On the theme of touch, I like to incorporate movement – of course – so I get large mats (well, they are large for children) made of various materials, most of which can be purchased from hardware stores. Get some rubber mats – some that have ridges and some that have those nodules on them. Get softer mats that feel spongy and those hard coir door mats. You get the picture. Get as many textures happening as possible and put them in a circular pattern or figure 8 or whatever you like and have the children walk on them like stepping stones. Of course you need marching music but nothing too loud or vigorous or they will start to make it into something of a race and forget about the sensory aspect. When they have all been around your circuit several times get them to stop, sit on a mat and then tell you what they experienced. Were there any that were very uncomfortable? Which did they prefer and why? Children with sensory integration problems may be especially challenged with this activity so just be sensitive to this and don’t push it. With a small group and with assistants on hand, you could do this blind-folded – hold the child’s hand – so they can truly feel with their feet without the distraction of sound (turn the music off) and without sight. Now ask them whether that felt different and why. This activity is best done in a straight line with fewer mats.

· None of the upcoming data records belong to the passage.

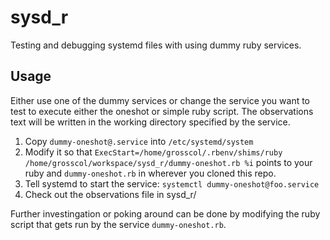 # sysd_r
Testing and debugging systemd files with using dummy ruby services.

## Usage
Either use one of the dummy services or change the service you want to test to execute either the oneshot or simple ruby script.  The observations text will be written in the working directory specified by the service.

1. Copy `dummy-oneshot@.service` into `/etc/systemd/system`
2. Modify it so that 
`ExecStart=/home/grosscol/.rbenv/shims/ruby /home/grosscol/workspace/sysd_r/dummy-oneshot.rb %i` points to your ruby and `dummy-oneshot.rb` in wherever you cloned this repo.
3. Tell systemd to start the service: `systemctl dummy-oneshot@foo.service`
4. Check out the observations file in sysd_r/

Further investingation or poking around can be done by modifying the ruby script that gets run by the service `dummy-oneshot.rb`.
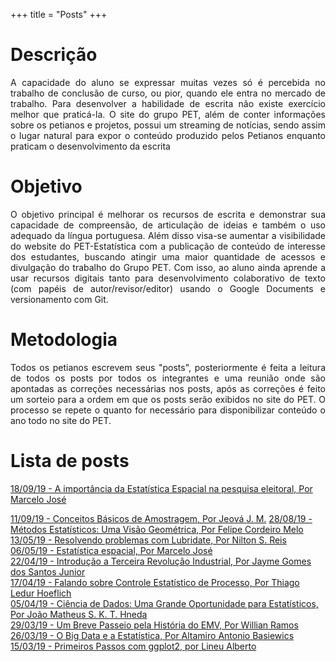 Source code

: +++
title = "Posts"
+++

# Descrição

<p align="justify">A capacidade do aluno se expressar muitas vezes só é 
percebida no trabalho de conclusão de curso, ou pior, quando ele entra no 
mercado de trabalho. Para desenvolver a habilidade de escrita não existe 
exercício melhor que praticá-la. O site do grupo PET, além de conter 
informações sobre os petianos e projetos, possui um streaming de notícias, 
sendo assim o lugar natural para expor o conteúdo produzido pelos Petianos 
enquanto praticam o desenvolvimento da escrita</p>

# Objetivo

<p align="justify">O objetivo principal é melhorar os recursos de escrita 
e demonstrar sua capacidade de compreensão, de articulação de ideias e 
também o uso adequado da língua portuguesa. Além disso visa-se aumentar 
a visibilidade do website do PET-Estatística com a publicação de conteúdo 
de interesse dos estudantes, buscando atingir uma maior quantidade de acessos 
e divulgação do trabalho do Grupo PET. Com isso, ao aluno ainda aprende 
a usar recursos digitais tanto para desenvolvimento colaborativo de texto 
(com papéis de autor/revisor/editor) usando o Google Documents e versionamento 
com Git.</p>

# Metodologia

<p align="justify">Todos os petianos escrevem seus "posts", posteriormente
é feita a leitura de todos os posts por todos os integrantes e uma reunião
onde são apontadas as correções necessárias nos posts, após as correções
é feito um sorteio para a ordem em que os posts serão exibidos no site do 
PET. O processo se repete o quanto for necessário para disponibilizar 
conteúdo o ano todo no site do PET.</p>

# Lista de posts 

[18/09/19 - A importância da Estatística Espacial na pesquisa eleitoral, Por Marcelo José](../download/posts/postMARCELO2.html)

[11/09/19 - Conceitos Básicos de Amostragem, Por Jeová J. M.](../download/posts/postJEOVA.html) 
[28/08/19 - Métodos Estatísticos: Uma Visão Geométrica, Por Felipe Cordeiro Melo](../download/posts/postFELIPE.html)	
[13/05/19 - Resolvendo problemas com Lubridate, Por Nilton S. Reis](../download/posts/postNILTON.html)	
[06/05/19 - Estatística espacial, Por Marcelo José](../download/posts/postMARCELO.html)   
[22/04/19 - Introdução a Terceira Revolução Industrial, Por Jayme Gomes dos Santos Junior](../download/posts/postJAYME.html)    
[17/04/19 - Falando sobre Controle Estatístico de Processo, Por Thiago Ledur Hoeflich](../download/posts/postTHIAGO.html)  
[05/04/19 - Ciência de Dados: Uma Grande Oportunidade para Estatísticos, Por João Matheus S. K. T. Hneda](../download/posts/postJOAO.html)   
[29/03/19 - Um Breve Passeio pela História do EMV, Por Willian Ramos](../download/posts/postWILLIAN.html)   
[26/03/19 - O Big Data e a Estatística, Por Altamiro Antonio Basiewics](../download/posts/postALTAMIRO.html)   
[15/03/19 - Primeiros Passos com ggplot2, por Lineu Alberto](../download/posts/postLINEU.html)  
 

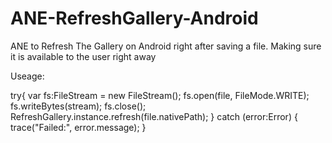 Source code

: ANE-RefreshGallery-Android
==========================

ANE to Refresh The Gallery on Android right after saving a file. Making sure it is available to the user right away


Useage:

try{
	var fs:FileStream = new FileStream();
	fs.open(file, FileMode.WRITE);
	fs.writeBytes(stream);
	fs.close();
	RefreshGallery.instance.refresh(file.nativePath);
}
catch (error:Error)
{
	trace("Failed:", error.message);
} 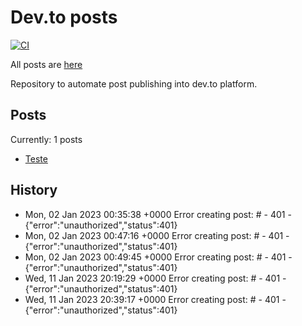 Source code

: # Dev.to posts

[![CI](https://github.com/guionardo/dev-to-blog/actions/workflows/changed.yml/badge.svg)](https://github.com/guionardo/dev-to-blog/actions/workflows/changed.yml)

All posts are [here](https://dev.to/guionardo)

Repository to automate post publishing into dev.to platform.

## Posts

Currently: 1 posts

* [Teste]()

## History

* Mon, 02 Jan 2023 00:35:38 +0000 Error creating post: # - 401 - {"error":"unauthorized","status":401}
* Mon, 02 Jan 2023 00:47:16 +0000 Error creating post: # - 401 - {"error":"unauthorized","status":401}
* Mon, 02 Jan 2023 00:49:45 +0000 Error creating post: # - 401 - {"error":"unauthorized","status":401}
* Wed, 11 Jan 2023 20:19:29 +0000 Error creating post: # - 401 - {"error":"unauthorized","status":401}
* Wed, 11 Jan 2023 20:39:17 +0000 Error creating post: # - 401 - {"error":"unauthorized","status":401}
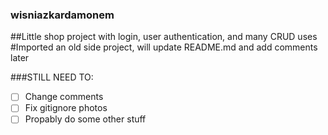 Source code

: ### wisniazkardamonem
##Little shop project with login, user authentication, and many CRUD uses
#Imported an old side project, will update README.md and add comments later



###STILL NEED TO:
- [ ] Change comments
- [ ] Fix gitignore photos
- [ ] Propably do some other stuff

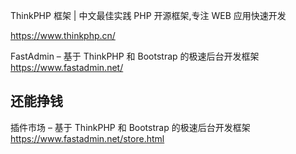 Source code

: ThinkPHP 框架 | 中文最佳实践 PHP 开源框架,专注 WEB 应用快速开发

<https://www.thinkphp.cn/>

FastAdmin – 基于 ThinkPHP 和 Bootstrap 的极速后台开发框架
<https://www.fastadmin.net/>

## 还能挣钱

插件市场 – 基于 ThinkPHP 和 Bootstrap 的极速后台开发框架
<https://www.fastadmin.net/store.html>
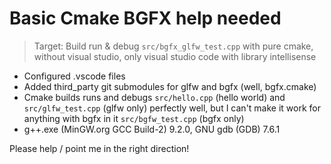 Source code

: # Basic Cmake BGFX help needed
> Target: Build run & debug `src/bgfx_glfw_test.cpp` with pure cmake, without visual studio, only visual studio code with library intellisense

- Configured .vscode files
- Added third_party git submodules for glfw and bgfx (well, bgfx.cmake)
- Cmake builds runs and debugs `src/hello.cpp` (hello world) and `src/glfw_test.cpp` (glfw only) perfectly well, but I can't make it work for anything with bgfx in it `src/bgfw_test.cpp` (bgfx only)
- g++.exe (MinGW.org GCC Build-2) 9.2.0, GNU gdb (GDB) 7.6.1

Please help / point me in the right direction! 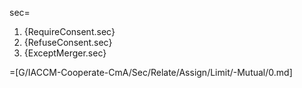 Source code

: sec=<ol><li>{RequireConsent.sec}<li>{RefuseConsent.sec}<li>{ExceptMerger.sec}</ol>

=[G/IACCM-Cooperate-CmA/Sec/Relate/Assign/Limit/-Mutual/0.md]
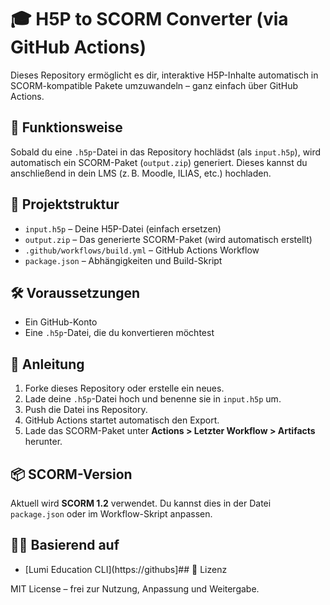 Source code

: # 🎓 H5P to SCORM Converter (via GitHub Actions)

Dieses Repository ermöglicht es dir, interaktive H5P-Inhalte automatisch in SCORM-kompatible Pakete umzuwandeln – ganz einfach über GitHub Actions.

## 🚀 Funktionsweise

Sobald du eine `.h5p`-Datei in das Repository hochlädst (als `input.h5p`), wird automatisch ein SCORM-Paket (`output.zip`) generiert. Dieses kannst du anschließend in dein LMS (z. B. Moodle, ILIAS, etc.) hochladen.

## 📁 Projektstruktur

- `input.h5p` – Deine H5P-Datei (einfach ersetzen)
- `output.zip` – Das generierte SCORM-Paket (wird automatisch erstellt)
- `.github/workflows/build.yml` – GitHub Actions Workflow
- `package.json` – Abhängigkeiten und Build-Skript

## 🛠️ Voraussetzungen

- Ein GitHub-Konto
- Eine `.h5p`-Datei, die du konvertieren möchtest

## 📝 Anleitung

1. Forke dieses Repository oder erstelle ein neues.
2. Lade deine `.h5p`-Datei hoch und benenne sie in `input.h5p` um.
3. Push die Datei ins Repository.
4. GitHub Actions startet automatisch den Export.
5. Lade das SCORM-Paket unter **Actions > Letzter Workflow > Artifacts** herunter.

## 📦 SCORM-Version

Aktuell wird **SCORM 1.2** verwendet. Du kannst dies in der Datei `package.json` oder im Workflow-Skript anpassen.

## 🧑‍💻 Basierend auf

- [Lumi Education CLI](https://githubs]## 📄 Lizenz

MIT License – frei zur Nutzung, Anpassung und Weitergabe.
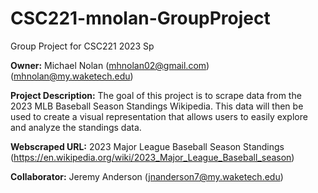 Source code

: # CSC221-mnolan-GroupProject
Group Project for CSC221 2023 Sp

__Owner:__ Michael Nolan (mhnolan02@gmail.com) (mhnolan@my.waketech.edu) 

__Project Description:__  The goal of this project is to scrape data from the 2023 MLB Baseball Season Standings Wikipedia. This data will then be used to create a visual representation that allows users to easily explore and analyze the standings data.

__Webscraped URL:__ 2023 Major League Baseball Season Standings (https://en.wikipedia.org/wiki/2023_Major_League_Baseball_season)

__Collaborator:__ Jeremy Anderson (jnanderson7@my.waketech.edu) 
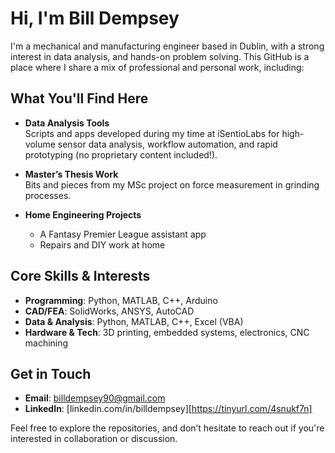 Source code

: # Hi, I'm Bill Dempsey

I'm a mechanical and manufacturing engineer based in Dublin, with a strong interest in data analysis, and hands-on problem solving. This GitHub is a place where I share a mix of professional and personal work, including:

## What You'll Find Here

- **Data Analysis Tools**  
  Scripts and apps developed during my time at iSentioLabs for high-volume sensor data analysis, workflow automation, and rapid prototyping (no proprietary content included!).

- **Master’s Thesis Work**  
  Bits and pieces from my MSc project on force measurement in grinding processes.

- **Home Engineering Projects**  
  - A Fantasy Premier League assistant app  
  - Repairs and DIY work at home

## Core Skills & Interests

- **Programming**: Python, MATLAB, C++, Arduino  
- **CAD/FEA**: SolidWorks, ANSYS, AutoCAD 
- **Data & Analysis**: Python, MATLAB, C++, Excel (VBA)  
- **Hardware & Tech**: 3D printing, embedded systems, electronics, CNC machining  

## Get in Touch

- **Email**: billdempsey90@gmail.com  
- **LinkedIn**: [linkedin.com/in/billdempsey][https://tinyurl.com/4snukf7n]

Feel free to explore the repositories, and don’t hesitate to reach out if you're interested in collaboration or discussion.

I am not going to mention sand and water play because I know you all do that already and you know why. But don’t forget scent. There are so many pleasant and unpleasant smells that children should be able to identify, especially from a safety point of view. Let them explore with rose petals, lavender or other flowers, leaves such as lime or rosemary that are strongly-scented. Have bottles of vanilla or peppermint oil on hand and so on. Remember to incorporate as much appropriate language as possible. What else smells like that? Do you like it? Why? Why not?
Sound is wonderful – play different instruments (no, I don’t mean personally – get recordings). See if the children recognize them. Try a few and then see if they can discriminate between the different instruments when you play some classical music to them. Now dance or move creatively to this music. Is it scary music? Sad music? Happy music? How do you know? Why does the music make you feel like that? Of course, there are other sounds rather than those from musical instruments. See what recordings you can find and see if they recognize them – the wind, the sea, the rain, a jackhammer, different birdsong and so on. I like to use a tactile ring (a rainbow ring made of different fabrics that have a distinct sound when touched) which is a wonderful alternative to a parachute or rainbow ring, especially for hearing-impaired or sight-impaired children. (If you are interested, details can be found on my website – Click Here.
You can incorporate taste creatively too, although through food they get a lot of input. Have some small paddle pop sticks on hand so the children can taste various different flavours. Which is salty, sour, sweet, spicy? What else tastes like that? Do you like it? Why? Why not? Keep it simple. Keep it fun.
There are so many sensory activities once you get started. If you are not doing enough of them, start today. Such fun!